Application that even young people could not cope with

“It seems to me that some link was missed here, something was not worked out," director of the Youth Theatre Aygul Gornysheva commented on the situation with the performance of colleagues. “Perhaps, it was influenced by that this is an academic theatre. Although I see young people in the Kamal Theatre all the time. About our theatre, I can say that, on the contrary, our attendance has increased. For example, the children went, then they told us at school — as a result, we stage additional performances. Besides, this money has been allocated until the end of the year.”

Gornysheva says that at the beginning of the school year, the theatre conducted explanations, consultations for schools, secondary specialised educational institutions about how the card works, how to register, what performances are going on — after all, it is often difficult to understand by names. The demand, at the same time, came from the management of educational institutions.

“But there was no such thing as buying tickets and not coming," Gornysheva sums up.

“We work with Pushkin Card at guest performances. Viewers from senior, 10-11 grades purposefully come there. There are no ones who do not come, or there are very few of them," said Tufan Imamutdinov, the chief director of the Tinchurin Theatre.
“We do not have such," added the chief director of the Ekiyat Theatre, Ilgiz Zayniev. “But we don't have that much volume. Our audience is not the owners of the Pushkin Card. For the age of 14+, we have four or five performances a month.”

The absence of such precedents was also mentioned in the Kariev Theatre. The Kachalov Theatre proudly stated the following:

“It is not difficult to monitor attendance by the Pushkin Card with the current number of seats sold. After all, now every spectator seat counts. Another point is that the interest of teenagers in our theatre has always been great — both in the pre-pandemic time, and before the introduction of the Pushkin Card. On November 29, we bought a 10-thousandth ticket using the Pushkin Card(today it is already 10,438), and we became leaders in its implementation in the whole region.

But the director of the Museum of Islamic Culture, Ilnur Nizamiev, noted that his organisation faced similar problems:

“We also have it that 20% does not reach the museum — they do not appreciate it. We sell tickets for master classes and entrance tickets on the website. People buy and don't come.”

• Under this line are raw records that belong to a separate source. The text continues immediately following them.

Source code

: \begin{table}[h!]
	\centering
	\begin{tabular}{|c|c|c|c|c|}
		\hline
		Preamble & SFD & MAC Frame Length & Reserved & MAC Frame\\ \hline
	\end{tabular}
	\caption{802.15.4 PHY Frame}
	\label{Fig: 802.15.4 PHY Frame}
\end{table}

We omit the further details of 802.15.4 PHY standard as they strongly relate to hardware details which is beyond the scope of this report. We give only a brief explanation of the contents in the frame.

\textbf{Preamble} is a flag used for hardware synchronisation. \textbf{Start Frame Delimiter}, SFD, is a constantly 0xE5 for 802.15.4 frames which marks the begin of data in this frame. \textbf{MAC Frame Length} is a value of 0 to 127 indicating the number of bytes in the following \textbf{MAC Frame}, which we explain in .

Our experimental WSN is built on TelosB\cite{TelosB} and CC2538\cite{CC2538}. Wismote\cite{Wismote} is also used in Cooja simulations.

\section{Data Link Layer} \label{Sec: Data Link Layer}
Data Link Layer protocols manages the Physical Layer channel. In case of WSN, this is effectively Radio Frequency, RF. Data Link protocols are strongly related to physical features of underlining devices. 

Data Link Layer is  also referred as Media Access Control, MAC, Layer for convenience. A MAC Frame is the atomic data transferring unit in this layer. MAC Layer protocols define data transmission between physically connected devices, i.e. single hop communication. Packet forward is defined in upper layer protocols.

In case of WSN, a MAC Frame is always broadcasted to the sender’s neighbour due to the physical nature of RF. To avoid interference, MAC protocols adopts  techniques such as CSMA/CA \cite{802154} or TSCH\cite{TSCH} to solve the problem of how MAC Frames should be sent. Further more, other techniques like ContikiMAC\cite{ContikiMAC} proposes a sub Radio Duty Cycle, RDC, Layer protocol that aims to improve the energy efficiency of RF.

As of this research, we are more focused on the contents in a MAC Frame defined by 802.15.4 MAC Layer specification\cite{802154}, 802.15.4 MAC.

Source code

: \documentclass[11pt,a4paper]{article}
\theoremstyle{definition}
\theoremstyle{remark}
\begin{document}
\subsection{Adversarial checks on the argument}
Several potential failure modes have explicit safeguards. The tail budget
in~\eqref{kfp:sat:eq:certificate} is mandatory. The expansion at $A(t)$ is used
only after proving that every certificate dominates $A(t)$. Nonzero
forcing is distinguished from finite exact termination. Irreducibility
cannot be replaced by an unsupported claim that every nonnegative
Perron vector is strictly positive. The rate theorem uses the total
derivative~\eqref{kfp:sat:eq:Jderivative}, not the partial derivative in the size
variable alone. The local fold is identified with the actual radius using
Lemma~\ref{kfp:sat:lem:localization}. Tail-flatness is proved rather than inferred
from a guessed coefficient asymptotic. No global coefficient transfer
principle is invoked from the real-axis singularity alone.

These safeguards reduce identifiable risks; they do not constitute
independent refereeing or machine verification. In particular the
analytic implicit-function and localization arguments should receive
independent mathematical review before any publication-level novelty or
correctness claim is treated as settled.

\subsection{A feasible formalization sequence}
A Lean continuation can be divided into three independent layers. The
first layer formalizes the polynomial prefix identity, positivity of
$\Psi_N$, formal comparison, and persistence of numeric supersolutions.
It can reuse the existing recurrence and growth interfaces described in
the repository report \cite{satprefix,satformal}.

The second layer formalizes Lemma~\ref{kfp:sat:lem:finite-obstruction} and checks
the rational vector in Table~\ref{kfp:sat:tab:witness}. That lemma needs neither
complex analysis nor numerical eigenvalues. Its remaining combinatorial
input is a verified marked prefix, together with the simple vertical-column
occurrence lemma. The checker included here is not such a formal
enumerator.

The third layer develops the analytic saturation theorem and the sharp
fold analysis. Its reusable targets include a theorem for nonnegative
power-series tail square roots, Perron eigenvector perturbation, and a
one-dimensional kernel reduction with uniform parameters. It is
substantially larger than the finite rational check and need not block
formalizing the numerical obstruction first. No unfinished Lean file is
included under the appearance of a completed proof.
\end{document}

“There have become more visitors," said Guzel Tukhvatova, the head of the literary museum of Gabdulla Tukay. “These are two categories. There are schoolchildren who come by themselves, come with their parents. And school groups. Of course, we informed about our events and communicated with schools. It's especially nice that first the child comes with the class, and then they come with their parents, and they go to us for a long time. In general, I am in favour of having a group come to us. Then an excursion is taken, and the guide can interest the students in the museum. Because there are children who do not understand what a museum is. If they come alone — they don't ask anything.”

At the same time, Tukhvatova notes that in the first weeks there were problems with the system. Now problems arise with the purchase of tickets. If there are special terminals in theatres for this, then in museums, the staff helps to understand the situation on the spot, when visitors come directly to the museum and, together with the guides, understand the tricks of the application.

The Kamal Theatre noted that now audiences often do not come to theatres with purchased tickets. One can guess about the reasons, there are a lot of them: coronavirus, which can force you to stay quarantined, QR codes that were introduced after the Pushkin Card (which means that the ticket holder could not take care of vaccination or getting a QR code). And, of course, the fact that everything is free is not valued as highly as what you gave your hard-earned money for.